_Exercise_
Each entry needs to appear again, retyped exactly as it is below.
═══ Material for this exercise
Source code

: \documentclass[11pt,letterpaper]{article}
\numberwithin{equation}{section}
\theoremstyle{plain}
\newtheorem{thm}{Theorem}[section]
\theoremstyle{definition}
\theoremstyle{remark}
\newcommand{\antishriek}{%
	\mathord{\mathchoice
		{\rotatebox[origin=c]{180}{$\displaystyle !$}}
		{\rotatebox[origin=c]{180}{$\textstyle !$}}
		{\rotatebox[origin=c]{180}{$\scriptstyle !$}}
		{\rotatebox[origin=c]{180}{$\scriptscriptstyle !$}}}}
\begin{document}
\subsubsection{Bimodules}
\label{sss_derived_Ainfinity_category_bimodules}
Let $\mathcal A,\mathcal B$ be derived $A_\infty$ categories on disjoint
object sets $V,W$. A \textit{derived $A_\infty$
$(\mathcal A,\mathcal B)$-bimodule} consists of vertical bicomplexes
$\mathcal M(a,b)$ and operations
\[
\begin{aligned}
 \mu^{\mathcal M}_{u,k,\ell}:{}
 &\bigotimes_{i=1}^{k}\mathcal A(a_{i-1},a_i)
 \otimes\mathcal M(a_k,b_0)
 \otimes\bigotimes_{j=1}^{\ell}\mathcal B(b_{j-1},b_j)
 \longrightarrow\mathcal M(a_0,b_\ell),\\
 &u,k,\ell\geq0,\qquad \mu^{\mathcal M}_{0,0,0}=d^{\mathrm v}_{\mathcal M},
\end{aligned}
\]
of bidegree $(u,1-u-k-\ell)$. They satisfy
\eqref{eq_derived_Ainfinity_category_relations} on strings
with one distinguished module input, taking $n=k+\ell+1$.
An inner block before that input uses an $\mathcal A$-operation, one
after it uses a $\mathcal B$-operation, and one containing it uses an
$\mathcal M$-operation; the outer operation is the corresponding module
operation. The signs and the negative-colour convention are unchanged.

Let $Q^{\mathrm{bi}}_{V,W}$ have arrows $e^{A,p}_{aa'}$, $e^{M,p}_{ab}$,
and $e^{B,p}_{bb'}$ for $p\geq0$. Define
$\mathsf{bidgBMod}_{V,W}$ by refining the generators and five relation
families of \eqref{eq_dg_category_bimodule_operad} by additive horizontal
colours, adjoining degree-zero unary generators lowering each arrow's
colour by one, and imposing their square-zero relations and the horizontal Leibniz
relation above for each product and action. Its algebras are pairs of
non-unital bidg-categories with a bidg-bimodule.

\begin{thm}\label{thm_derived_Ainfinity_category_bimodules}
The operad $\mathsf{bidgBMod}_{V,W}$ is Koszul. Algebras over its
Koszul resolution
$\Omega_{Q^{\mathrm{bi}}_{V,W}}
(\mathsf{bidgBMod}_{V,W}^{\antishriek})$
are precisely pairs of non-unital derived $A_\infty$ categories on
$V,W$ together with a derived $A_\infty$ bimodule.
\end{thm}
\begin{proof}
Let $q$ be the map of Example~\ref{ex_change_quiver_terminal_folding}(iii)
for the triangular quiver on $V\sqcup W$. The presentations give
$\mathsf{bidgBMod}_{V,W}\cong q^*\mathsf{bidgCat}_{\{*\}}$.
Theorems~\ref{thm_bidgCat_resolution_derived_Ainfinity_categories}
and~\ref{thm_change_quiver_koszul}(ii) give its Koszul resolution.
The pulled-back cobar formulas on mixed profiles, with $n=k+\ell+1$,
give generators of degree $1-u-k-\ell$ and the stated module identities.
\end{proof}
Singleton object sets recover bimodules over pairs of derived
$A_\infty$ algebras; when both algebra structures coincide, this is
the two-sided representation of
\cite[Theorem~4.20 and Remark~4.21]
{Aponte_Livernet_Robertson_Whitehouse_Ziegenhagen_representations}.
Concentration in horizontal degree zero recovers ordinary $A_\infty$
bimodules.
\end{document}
══════
_Response_
Source code

: \documentclass[11pt,letterpaper]{article}
\numberwithin{equation}{section}
\theoremstyle{plain}
\newtheorem{thm}{Theorem}[section]
\theoremstyle{definition}
\theoremstyle{remark}
\newcommand{\antishriek}{%
	\mathord{\mathchoice
		{\rotatebox[origin=c]{180}{$\displaystyle !$}}
		{\rotatebox[origin=c]{180}{$\textstyle !$}}
		{\rotatebox[origin=c]{180}{$\scriptstyle !$}}
		{\rotatebox[origin=c]{180}{$\scriptscriptstyle !$}}}}
\begin{document}
\subsubsection{Bimodules}
\label{sss_derived_Ainfinity_category_bimodules}
Let $\mathcal A,\mathcal B$ be derived $A_\infty$ categories on disjoint
object sets $V,W$. A \textit{derived $A_\infty$
$(\mathcal A,\mathcal B)$-bimodule} consists of vertical bicomplexes
$\mathcal M(a,b)$ and operations
\[
\begin{aligned}
 \mu^{\mathcal M}_{u,k,\ell}:{}
 &\bigotimes_{i=1}^{k}\mathcal A(a_{i-1},a_i)
 \otimes\mathcal M(a_k,b_0)
 \otimes\bigotimes_{j=1}^{\ell}\mathcal B(b_{j-1},b_j)
 \longrightarrow\mathcal M(a_0,b_\ell),\\
 &u,k,\ell\geq0,\qquad \mu^{\mathcal M}_{0,0,0}=d^{\mathrm v}_{\mathcal M},
\end{aligned}
\]
of bidegree $(u,1-u-k-\ell)$. They satisfy
\eqref{eq_derived_Ainfinity_category_relations} on strings
with one distinguished module input, taking $n=k+\ell+1$.
An inner block before that input uses an $\mathcal A$-operation, one
after it uses a $\mathcal B$-operation, and one containing it uses an
$\mathcal M$-operation; the outer operation is the corresponding module
operation. The signs and the negative-colour convention are unchanged.

Let $Q^{\mathrm{bi}}_{V,W}$ have arrows $e^{A,p}_{aa'}$, $e^{M,p}_{ab}$,
and $e^{B,p}_{bb'}$ for $p\geq0$. Define
$\mathsf{bidgBMod}_{V,W}$ by refining the generators and five relation
families of \eqref{eq_dg_category_bimodule_operad} by additive horizontal
colours, adjoining degree-zero unary generators lowering each arrow's
colour by one, and imposing their square-zero relations and the horizontal Leibniz
relation above for each product and action. Its algebras are pairs of
non-unital bidg-categories with a bidg-bimodule.

\begin{thm}\label{thm_derived_Ainfinity_category_bimodules}
The operad $\mathsf{bidgBMod}_{V,W}$ is Koszul. Algebras over its
Koszul resolution
$\Omega_{Q^{\mathrm{bi}}_{V,W}}
(\mathsf{bidgBMod}_{V,W}^{\antishriek})$
are precisely pairs of non-unital derived $A_\infty$ categories on
$V,W$ together with a derived $A_\infty$ bimodule.
\end{thm}
\begin{proof}
Let $q$ be the map of Example~\ref{ex_change_quiver_terminal_folding}(iii)
for the triangular quiver on $V\sqcup W$. The presentations give
$\mathsf{bidgBMod}_{V,W}\cong q^*\mathsf{bidgCat}_{\{*\}}$.
Theorems~\ref{thm_bidgCat_resolution_derived_Ainfinity_categories}
and~\ref{thm_change_quiver_koszul}(ii) give its Koszul resolution.
The pulled-back cobar formulas on mixed profiles, with $n=k+\ell+1$,
give generators of degree $1-u-k-\ell$ and the stated module identities.
\end{proof}
Singleton object sets recover bimodules over pairs of derived
$A_\infty$ algebras; when both algebra structures coincide, this is
the two-sided representation of
\cite[Theorem~4.20 and Remark~4.21]
{Aponte_Livernet_Robertson_Whitehouse_Ziegenhagen_representations}.
Concentration in horizontal degree zero recovers ordinary $A_\infty$
bimodules.
\end{document}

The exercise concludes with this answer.